Doing merges in git
One of the things that some people fear in a distributed source control is that they might run into conflicts all the time.
My experience has shown that this isn’t the case, but even when it is, there isn’t really anything really scary about that.
Here is an example of a merge conflict in Git:
Double click the conflicting file, and you get the standard diff dialog. You can then resolve the conflict, and then you are done.
Comments
Did you notice that merging with git requires less work than with svn? This is what everyone says at least.
Merging with any of the major implementations of DVCS is easier and requires much less work than SVN or any other centralized VCS because the system inherently has more information at hand to perform the merge.
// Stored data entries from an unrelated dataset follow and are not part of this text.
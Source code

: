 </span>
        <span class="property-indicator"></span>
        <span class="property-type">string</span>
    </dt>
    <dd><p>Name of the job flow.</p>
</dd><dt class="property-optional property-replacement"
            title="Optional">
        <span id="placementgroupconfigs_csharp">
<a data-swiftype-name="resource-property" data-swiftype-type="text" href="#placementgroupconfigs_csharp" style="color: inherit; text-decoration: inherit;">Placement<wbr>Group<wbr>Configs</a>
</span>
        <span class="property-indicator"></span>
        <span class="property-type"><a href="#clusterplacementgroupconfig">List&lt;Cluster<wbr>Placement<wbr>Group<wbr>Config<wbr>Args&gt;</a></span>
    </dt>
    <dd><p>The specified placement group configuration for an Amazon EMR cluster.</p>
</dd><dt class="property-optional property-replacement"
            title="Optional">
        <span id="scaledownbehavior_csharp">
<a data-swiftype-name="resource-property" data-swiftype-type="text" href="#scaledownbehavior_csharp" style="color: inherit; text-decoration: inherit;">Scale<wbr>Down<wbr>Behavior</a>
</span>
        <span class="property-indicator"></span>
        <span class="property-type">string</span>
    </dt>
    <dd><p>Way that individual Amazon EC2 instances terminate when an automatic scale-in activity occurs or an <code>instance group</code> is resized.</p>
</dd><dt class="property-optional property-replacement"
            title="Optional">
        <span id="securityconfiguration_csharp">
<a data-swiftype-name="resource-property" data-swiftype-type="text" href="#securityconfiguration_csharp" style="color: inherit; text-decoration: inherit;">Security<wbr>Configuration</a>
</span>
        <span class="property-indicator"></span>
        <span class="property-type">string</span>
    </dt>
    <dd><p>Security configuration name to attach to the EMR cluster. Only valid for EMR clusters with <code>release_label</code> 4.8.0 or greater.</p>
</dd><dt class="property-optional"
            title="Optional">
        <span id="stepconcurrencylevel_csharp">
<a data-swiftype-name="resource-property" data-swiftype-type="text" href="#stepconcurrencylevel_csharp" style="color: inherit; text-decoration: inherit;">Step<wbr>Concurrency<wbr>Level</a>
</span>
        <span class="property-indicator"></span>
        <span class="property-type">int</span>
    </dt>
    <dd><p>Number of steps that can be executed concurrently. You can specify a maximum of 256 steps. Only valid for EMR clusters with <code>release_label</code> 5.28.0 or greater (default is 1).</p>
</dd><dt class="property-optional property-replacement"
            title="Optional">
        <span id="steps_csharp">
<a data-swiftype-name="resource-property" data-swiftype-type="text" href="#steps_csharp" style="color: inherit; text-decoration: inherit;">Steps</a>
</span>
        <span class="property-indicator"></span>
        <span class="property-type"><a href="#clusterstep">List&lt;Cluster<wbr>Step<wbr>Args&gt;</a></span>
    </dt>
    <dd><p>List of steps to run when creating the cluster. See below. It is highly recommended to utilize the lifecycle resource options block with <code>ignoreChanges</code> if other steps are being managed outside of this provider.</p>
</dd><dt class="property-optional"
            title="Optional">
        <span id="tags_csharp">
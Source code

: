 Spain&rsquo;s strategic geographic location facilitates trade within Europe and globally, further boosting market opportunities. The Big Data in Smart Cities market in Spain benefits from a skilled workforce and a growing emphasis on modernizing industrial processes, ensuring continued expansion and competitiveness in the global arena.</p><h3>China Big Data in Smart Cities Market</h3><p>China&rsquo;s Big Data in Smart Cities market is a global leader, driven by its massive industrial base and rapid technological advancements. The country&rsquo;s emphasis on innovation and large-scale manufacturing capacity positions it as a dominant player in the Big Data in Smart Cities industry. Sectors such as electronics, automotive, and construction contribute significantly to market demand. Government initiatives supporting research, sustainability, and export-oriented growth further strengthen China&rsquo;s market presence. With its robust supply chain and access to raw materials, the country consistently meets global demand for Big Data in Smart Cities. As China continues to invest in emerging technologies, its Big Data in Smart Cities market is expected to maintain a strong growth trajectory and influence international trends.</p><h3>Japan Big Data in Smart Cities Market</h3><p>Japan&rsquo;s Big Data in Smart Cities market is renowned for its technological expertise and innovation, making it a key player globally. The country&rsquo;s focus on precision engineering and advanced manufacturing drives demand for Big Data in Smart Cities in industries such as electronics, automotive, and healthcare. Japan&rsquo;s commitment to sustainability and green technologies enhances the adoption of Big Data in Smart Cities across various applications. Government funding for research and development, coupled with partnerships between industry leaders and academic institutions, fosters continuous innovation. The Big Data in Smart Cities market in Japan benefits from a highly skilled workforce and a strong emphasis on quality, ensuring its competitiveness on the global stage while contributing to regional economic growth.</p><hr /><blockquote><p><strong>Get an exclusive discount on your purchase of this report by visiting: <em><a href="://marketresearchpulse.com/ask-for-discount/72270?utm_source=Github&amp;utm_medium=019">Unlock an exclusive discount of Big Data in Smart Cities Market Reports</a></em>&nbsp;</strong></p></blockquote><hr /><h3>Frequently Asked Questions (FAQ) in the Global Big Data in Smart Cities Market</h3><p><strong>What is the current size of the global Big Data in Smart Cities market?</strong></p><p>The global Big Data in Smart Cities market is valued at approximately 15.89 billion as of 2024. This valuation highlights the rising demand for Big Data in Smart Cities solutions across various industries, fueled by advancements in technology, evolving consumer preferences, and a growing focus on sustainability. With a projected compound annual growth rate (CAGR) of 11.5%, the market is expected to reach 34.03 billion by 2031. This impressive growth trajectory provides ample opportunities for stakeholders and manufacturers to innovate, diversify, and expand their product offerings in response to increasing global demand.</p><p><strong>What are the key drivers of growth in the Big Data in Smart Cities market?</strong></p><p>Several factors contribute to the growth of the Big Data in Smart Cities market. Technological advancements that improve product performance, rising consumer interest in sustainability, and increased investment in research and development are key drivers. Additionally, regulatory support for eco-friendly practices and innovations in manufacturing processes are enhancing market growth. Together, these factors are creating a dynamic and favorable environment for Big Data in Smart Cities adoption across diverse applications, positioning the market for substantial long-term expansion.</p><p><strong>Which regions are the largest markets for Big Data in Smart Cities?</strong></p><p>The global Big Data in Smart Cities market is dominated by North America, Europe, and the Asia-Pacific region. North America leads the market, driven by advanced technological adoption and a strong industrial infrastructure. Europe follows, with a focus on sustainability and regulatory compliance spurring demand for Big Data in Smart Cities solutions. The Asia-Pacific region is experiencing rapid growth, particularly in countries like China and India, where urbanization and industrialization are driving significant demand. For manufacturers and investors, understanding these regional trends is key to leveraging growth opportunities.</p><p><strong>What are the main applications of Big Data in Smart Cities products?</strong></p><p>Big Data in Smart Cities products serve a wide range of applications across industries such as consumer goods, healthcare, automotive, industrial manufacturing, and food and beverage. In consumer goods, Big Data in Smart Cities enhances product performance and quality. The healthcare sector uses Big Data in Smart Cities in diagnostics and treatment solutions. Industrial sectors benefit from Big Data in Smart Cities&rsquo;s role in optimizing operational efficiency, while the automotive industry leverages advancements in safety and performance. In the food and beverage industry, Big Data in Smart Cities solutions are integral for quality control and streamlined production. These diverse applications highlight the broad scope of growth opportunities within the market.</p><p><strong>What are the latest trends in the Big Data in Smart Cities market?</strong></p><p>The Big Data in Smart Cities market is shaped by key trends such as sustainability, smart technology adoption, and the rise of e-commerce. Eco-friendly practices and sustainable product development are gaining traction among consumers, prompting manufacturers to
I'm surprised to see that dialog...you strike me a "git bash" type of guy. ;)
Tobi,
Yes, git is keeping much more data, so it can handle it better
Tobi, I too see much less manual merging with git than svn/cvs. Funny, yhe only 2 projects where i've had to do a manual merge are FluentMigrator (my fault) and RavenDB (which was probably also my fault).
Ayende,
Are you using tortoise for git?
Yes
What sort of data does git store that makes it much better at merging than SVN?
Jim,
Basically, it records each individual change, so it is able to do merge on each change independently, while SVN need to do merge between the final results.
It would be interesting having more deep comparison between merging in DVCS and standard centralized system like svn. Is true indeed that git stores more information for merges than SVN, but usually I do merge in svn with no great pain.
Tortoise for svn show changes files, conflicted files, and I can open the diff from the tortoise windows, resolve the conflicts, check the merge and commit, basically I see the same windows you show with tortoise git.
Clearly svn only compare the actual state of the source and destination folder, but usually is enough for me.
Alk.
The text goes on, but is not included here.